Last month Nicholas Rogers from St Andrew's School in Leatherhead accompanied Deputy Prime Minister, Nick Clegg, and 200 other students on a visit to Auschwitz.

It was the 100th trip organised by the Holocaust Education Trust, whose Lessons From Auschwitz programme aims to take two students from every 6th form and college in Britain to the notorious camp in Poland so they can spread the word about what they experience there.

Here he shares his memories of the trip and the important lessons he learned there.

"Sixty years have passed since the horrors of the Holocaust shattered the hopes and dreams and took the lives of around 11 million individual people. But it is as important today as it was in the 20th Century to understand one of the biggest genocides in history. As George Santayana said: "Those who cannot learn from history are doomed to repeat it".

What one firstly must understand is that the Holocaust is not just limited to the death camps, such as Auschwitz. The camps were the culmination of long standing anti-Semitic feelings in Europe which the Nazis heightened dramatically when they came to power.

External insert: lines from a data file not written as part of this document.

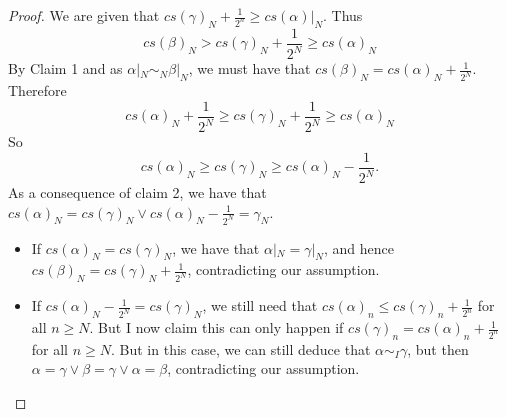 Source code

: \begin{proof}
  We are given that 
  $cs(\gamma)_N + \frac{1}{2^n}\geq cs(\alpha)|_N $. 
  Thus $$cs(\beta)_N > cs(\gamma)_N + \frac{1}{2^N} \geq cs(\alpha)_N$$
  By Claim 1 and as $\alpha|_N\sim_N\beta|_N$, we must have that  
  $cs(\beta)_N = cs(\alpha)_N +\frac{1}{2^N} $. 
  Therefore 
      $$
      cs(\alpha)_N+\frac{1}{2^N} \geq cs(\gamma)_N + \frac{1}{2^N} \geq cs(\alpha)_N
      $$
      So $$cs(\alpha)_N \geq cs(\gamma)_N\geq cs(\alpha)_N -\frac{1}{2^N}.$$
      As a consequence of claim 2, we have that 
      $cs(\alpha)_N = cs(\gamma)_N \vee cs(\alpha)_N -\frac{1}{2^N} = \gamma_N$. 
      \begin{itemize}
        \item If $cs(\alpha)_N = cs(\gamma)_N$, we have that 
          $\alpha|_N = \gamma|_N$, and hence $cs(\beta)_N = cs(\gamma)_N + \frac{1}{2^N}$, 
          contradicting our assumption. 
        \item 
          If $cs(\alpha)_N -\frac{1}{2^N} = cs(\gamma)_N$, we still need that 
          $cs(\alpha)_n \leq cs(\gamma)_n + \frac{1}{2^n}$ for all $n\geq N$. 
          But I now claim this can only happen if
          $cs(\gamma)_n = cs(\alpha)_n + \frac{1}{2^n}$ for all $n\geq N$. 
          But in this case, we can still deduce that 
          $\alpha\sim_I \gamma$, but then $\alpha = \gamma \vee \beta = \gamma \vee \alpha = \beta$, 
          contradicting our assumption. 
      \end{itemize}






\end{proof}
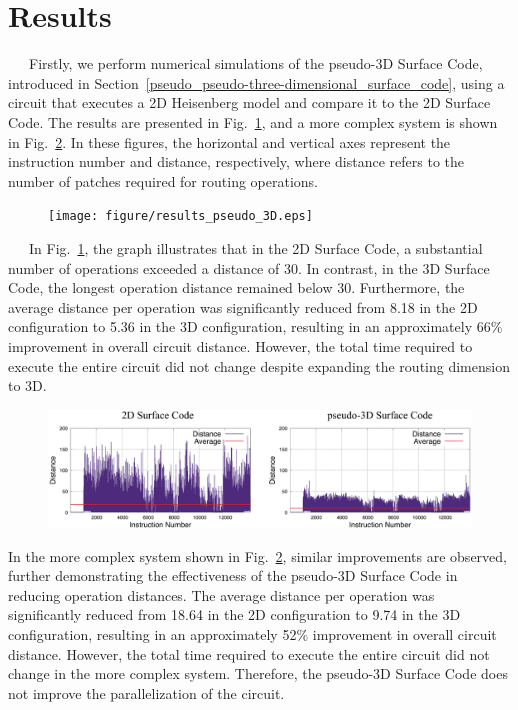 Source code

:\documentclass[a4paper,11pt]{ltjsarticle}
\begin{document}
\section{Results}\label{results}{
    \ \ \ Firstly, we perform numerical simulations of the pseudo-3D Surface Code, introduced in Section~\ref{pseudo_pseudo-three-dimensional_surface_code}, using a circuit that executes a 2D Heisenberg model and compare it to the 2D Surface Code. The results are presented in Fig.~\ref{results_of_pseudo_3D}, and a more complex system is shown in Fig.~\ref{results_of_pseudo_3D_1}. In these figures, the horizontal and vertical axes represent the instruction number and distance, respectively, where distance refers to the number of patches required for routing operations.\\

    \begin{figure}[h]
        \centering
        \texttt{[image: figure/results\_pseudo\_3D.eps]}
        \vspace{-20pt}\caption{}
        \label{results_of_pseudo_3D}
    \end{figure}

    \ \ \ In Fig.~\ref{results_of_pseudo_3D}, the graph illustrates that in the 2D Surface Code, a substantial number of operations exceeded a distance of 30. In contrast, in the 3D Surface Code, the longest operation distance remained below 30. Furthermore, the average distance per operation was significantly reduced from 8.18 in the 2D configuration to 5.36 in the 3D configuration, resulting in an approximately 66\% improvement in overall circuit distance. However, the total time required to execute the entire circuit did not change despite expanding the routing dimension to 3D.

    \begin{figure}[h]
        \centering
        \includegraphics[scale=0.5]{figure/results_pseudo_3D_1.eps}
        \vspace{-20pt}\caption{}
        \label{results_of_pseudo_3D_1}
    \end{figure}

    In the more complex system shown in Fig.~\ref{results_of_pseudo_3D_1}, similar improvements are observed, further demonstrating the effectiveness of the pseudo-3D Surface Code in reducing operation distances. The average distance per operation was significantly reduced from 18.64 in the 2D configuration to 9.74 in the 3D configuration, resulting in an approximately 52\% improvement in overall circuit distance. However, the total time required to execute the entire circuit did not change in the more complex system. Therefore, the pseudo-3D Surface Code does not improve the parallelization of the circuit.
    \clearpage

}
\end{document}
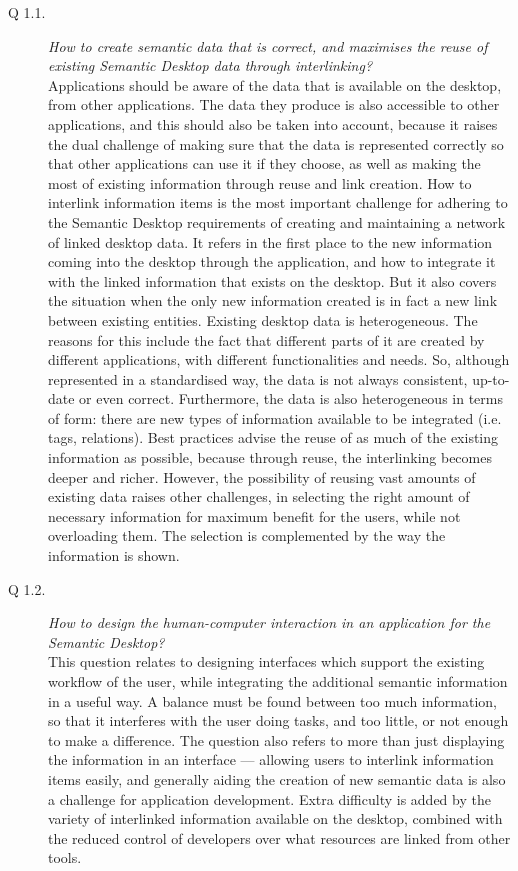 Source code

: \begin{description}
 \item[Q 1.1.] \emph{How to create semantic data that is correct, and maximises the reuse of existing Semantic Desktop data through interlinking?}\\
Applications should be aware of the data that is available on the desktop, from other applications. The data they produce is also accessible to other applications, and this should also be taken into account, because it raises the dual challenge of making sure that the data is represented correctly so that other applications can use it if they choose, as well as making the most of existing information through reuse and link creation. How to interlink information items is the most important challenge for adhering to the Semantic Desktop requirements of creating and maintaining a network of linked desktop data. It refers in the first place to the new information coming into the desktop through the application, and how to integrate it with the linked information that exists on the desktop. But it also covers the situation when the only new information created is in fact a new link between existing entities. 
Existing desktop data is heterogeneous. The reasons for this include the fact that different parts of it are created by different applications, with different functionalities and needs. So, although represented in a standardised way, the data is not always consistent, up-to-date or even correct. Furthermore, the data is also heterogeneous in terms of form: there are new types of information available to be integrated (i.e. tags, relations). Best practices advise the reuse of as much of the existing information as possible, because through reuse, the interlinking becomes deeper and richer. However, the possibility of reusing vast amounts of existing data raises other challenges, in selecting the right amount of necessary information for maximum benefit for the users, while not overloading them. The selection is complemented by the way the information is shown.
 \item[Q 1.2.] \emph{How to design the human-computer interaction in an application for the Semantic Desktop?}\\
This question relates to designing interfaces which support the existing workflow of the user, while integrating the additional semantic information in a useful way. A balance must be found between too much information, so that it interferes with the user doing tasks, and too little, or not enough to make a difference. The question also refers to more than just displaying the information in an interface --- allowing users to interlink information items easily, and generally aiding the creation of new semantic data is also a challenge for application development. Extra difficulty is added by the variety of interlinked information available on the desktop, combined with the reduced control of developers over what resources are linked from other tools.

\end{description}
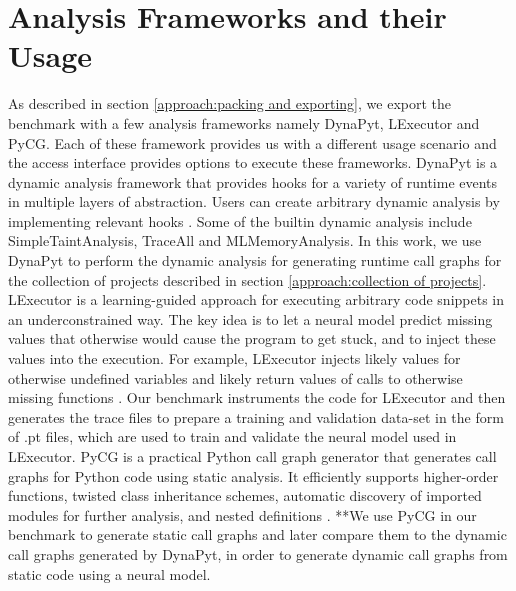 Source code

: \section{Analysis Frameworks and their Usage}
\label{approach:analysis framework}
As described in section \ref{approach:packing and exporting}, we export the benchmark with a few analysis frameworks namely DynaPyt, LExecutor and PyCG. Each of these framework provides us with a different usage scenario and the access interface provides options to execute these frameworks. DynaPyt is a dynamic analysis framework that provides hooks for a variety of runtime events in multiple layers of abstraction. Users can create arbitrary dynamic analysis by implementing relevant hooks \cite{DynaPyt2022}. Some of the builtin dynamic analysis include SimpleTaintAnalysis, TraceAll and MLMemoryAnalysis. In this work, we use DynaPyt to perform the dynamic analysis for generating runtime call graphs for the collection of projects described in section \ref{approach:collection of projects}. LExecutor is a learning-guided approach for executing arbitrary code snippets in an underconstrained way. The key idea is to let a neural model predict missing values that otherwise would cause the program to get stuck, and to inject these values into the execution. For example, LExecutor injects likely values for otherwise undefined variables and likely return values of calls to otherwise missing functions \cite{LExecutor_2023}. Our benchmark instruments the code for LExecutor and then generates the trace files to prepare a training and validation data-set in the form of .pt files, which are used to train and validate the neural model used in LExecutor. PyCG is a practical Python call graph generator that generates call graphs for Python code using static analysis. It efficiently supports higher-order functions, twisted class inheritance schemes, automatic discovery of imported modules for further analysis, and nested definitions \cite{PyCG_2021}. **We use PyCG in our benchmark to generate static call graphs and later compare them to the dynamic call graphs generated by DynaPyt, in order to generate dynamic call graphs from static code using a neural model. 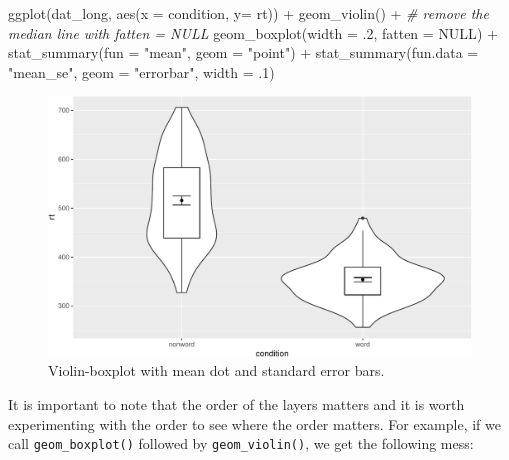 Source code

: \documentclass[
  english,
  doc,floatsintext]{apa6}
\newenvironment{Shaded}{\begin{snugshade}}{\end{snugshade}}
\newcommand{\AttributeTok}[1]{\textcolor[rgb]{0.77,0.63,0.00}{#1}}
\newcommand{\CommentTok}[1]{\textcolor[rgb]{0.56,0.35,0.01}{\textit{#1}}}
\newcommand{\ConstantTok}[1]{\textcolor[rgb]{0.00,0.00,0.00}{#1}}
\newcommand{\DecValTok}[1]{\textcolor[rgb]{0.00,0.00,0.81}{#1}}
\newcommand{\FunctionTok}[1]{\textcolor[rgb]{0.00,0.00,0.00}{#1}}
\newcommand{\NormalTok}[1]{#1}
\newcommand{\SpecialCharTok}[1]{\textcolor[rgb]{0.00,0.00,0.00}{#1}}
\newcommand{\StringTok}[1]{\textcolor[rgb]{0.31,0.60,0.02}{#1}}
\begin{document}
\begin{Shaded}
\begin{Highlighting}[]
\FunctionTok{ggplot}\NormalTok{(dat\_long, }\FunctionTok{aes}\NormalTok{(}\AttributeTok{x =}\NormalTok{ condition, }\AttributeTok{y=}\NormalTok{ rt)) }\SpecialCharTok{+}
  \FunctionTok{geom\_violin}\NormalTok{() }\SpecialCharTok{+}
  \CommentTok{\# remove the median line with fatten = NULL}
  \FunctionTok{geom\_boxplot}\NormalTok{(}\AttributeTok{width =}\NormalTok{ .}\DecValTok{2}\NormalTok{, }
               \AttributeTok{fatten =} \ConstantTok{NULL}\NormalTok{) }\SpecialCharTok{+}
  \FunctionTok{stat\_summary}\NormalTok{(}\AttributeTok{fun =} \StringTok{"mean"}\NormalTok{, }\AttributeTok{geom =} \StringTok{"point"}\NormalTok{) }\SpecialCharTok{+}
  \FunctionTok{stat\_summary}\NormalTok{(}\AttributeTok{fun.data =} \StringTok{"mean\_se"}\NormalTok{, }
               \AttributeTok{geom =} \StringTok{"errorbar"}\NormalTok{, }
               \AttributeTok{width =}\NormalTok{ .}\DecValTok{1}\NormalTok{)}
\end{Highlighting}
\end{Shaded}

\begin{figure}

{\centering \includegraphics[width=1\linewidth]{images/viobox1-1} 

}

\caption{Violin-boxplot with mean dot and standard error bars.}\label{fig:viobox1}
\end{figure}

It is important to note that the order of the layers matters and it is worth experimenting with the order to see where the order matters. For example, if we call \texttt{geom\_boxplot()} followed by \texttt{geom\_violin()}, we get the following mess:
\end{document}
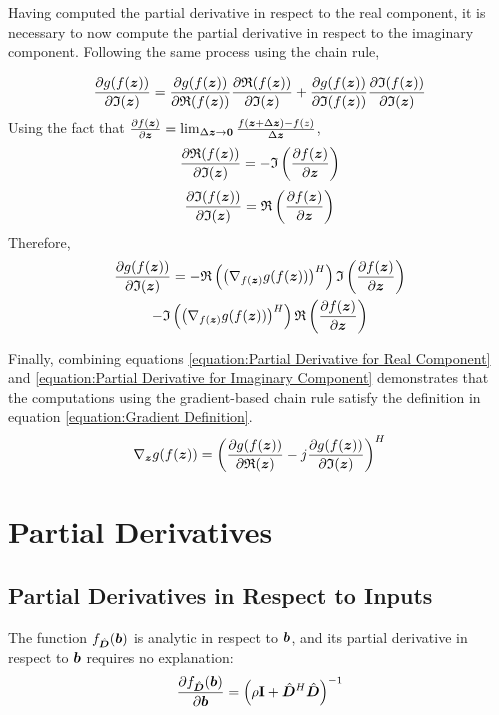 \begin{appendices}
Having computed the partial derivative in respect to the real component, it is necessary to now compute the partial derivative in respect to the imaginary component. Following the same process using the chain rule,

\begin{equation}
\frac{\partial g(f(\bm{z}))}{\partial \mathfrak{I}(\bm{z})} = \frac{\partial g(f(\bm{z}))}{\partial \mathfrak{R}(f(\bm{z}))}\frac{\partial \mathfrak{R}(f(\bm{z}))}{\partial \mathfrak{I}(\bm{z})} + \frac{\partial g(f(\bm{z}))}{\partial \mathfrak{I}(f(\bm{z}))}\frac{\partial \mathfrak{I}(f(\bm{z}))}{\partial \mathfrak{I}(\bm{z})}
\end{equation}
Using the fact that $\frac{\partial f(\bm{z})}{\partial \bm{z}} = \lim_{\Delta \bm{z} \rightarrow \bm{0}} \frac{f(\bm{z} + \Delta \bm{z}) - f(z)}{\Delta \bm{z}}$,
\begin{equation}
\frac{\partial \mathfrak{R}(f(\bm{z}))}{\partial \mathfrak{I}(\bm{z})} = -\mathfrak{I}\left(\frac{\partial f(\bm{z})}{\partial \bm{z}}\right)
\end{equation}
\begin{equation}
\frac{\partial \mathfrak{I}(f(\bm{z}))}{\partial \mathfrak{I}(\bm{z})} = \mathfrak{R}\left(\frac{\partial f(\bm{z})}{\partial \bm{z}}\right)
\end{equation}
Therefore,
\begin{multline}\label{equation:Partial Derivative for Imaginary Component}
\frac{\partial g(f(\bm{z}))}{\partial \mathfrak{I}(\bm{z})} = -\mathfrak{R}\left(\left(\nabla_{f(\bm{z})} g(f(\bm{z}))\right)^H\right)\mathfrak{I}\left(\frac{\partial f(\bm{z})}{\partial \bm{z}}\right) \\- \mathfrak{I}\left(\left(\nabla_{f(\bm{z})} g(f(\bm{z}))\right)^H\right)\mathfrak{R}\left(\frac{\partial f(\bm{z})}{\partial \bm{z}}\right)
\end{multline}

Finally, combining equations \ref{equation:Partial Derivative for Real Component} and \ref{equation:Partial Derivative for Imaginary Component} demonstrates that the computations using the gradient-based chain rule satisfy the definition in equation \ref{equation:Gradient Definition}.
\begin{equation}
\nabla_{\bm{z}} g(f(\bm{z})) = \left(\frac{\partial g(f(\bm{z}))}{\partial \mathfrak{R}(\bm{z})} - j\frac{\partial g(f(\bm{z}))}{\partial \mathfrak{I}(\bm{z})}\right)^H
\end{equation}

\section{Partial Derivatives}

\subsection{Partial Derivatives in Respect to Inputs}
The function $f_{\hat{\bm{D}}}(\bm{b})$ is analytic in respect to $\bm{b}$, and its partial derivative in respect to $\bm{b}$ requires no explanation:
\begin{equation}
\frac{\partial f_{\hat{\bm{D}}}(\bm{b})}{\partial \bm{b}} = \left(\rho{\bf I} + \hat{\bm{D}}^H\hat{\bm{D}}\right)^{-1}
\end{equation}


\end{appendices}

When the Second World War commenced in Europe, many plans were devised to deal with the Judenfrage or, ‘Jewish Question’. Most involved deporting the Jews to distant places, such as Siberia or even Madagascar. However, limited success in the war led the Nazis to come up with one Final Solution to the Jewish Question - mass extermination.

This did not start with the death camps, instead groups of men called the Einsatzgruppen hunted down Jews, herded them together and then shot them. A million Jews died at their hands, most horribly in the Babi Yar Massacre where 33,771 Jews were murdered in just two days.

Elsewhere the Jews were crammed into ghettoes which inevitably led to the formation of concentration camps. Most infamous of the concentration camps was Auschwitz I, which was within sight of the place most associated with the Holocaust, the death camp Auschwitz-Birkenau.

On my trip, we didn’t go straight to the two camps, but actually to Oświęcim, which was the town inside the Auschwitz area. Before the Second World War, 58 per cent of the population had been Jewish, with a vibrant Jewish community. Today not a single Jew remains.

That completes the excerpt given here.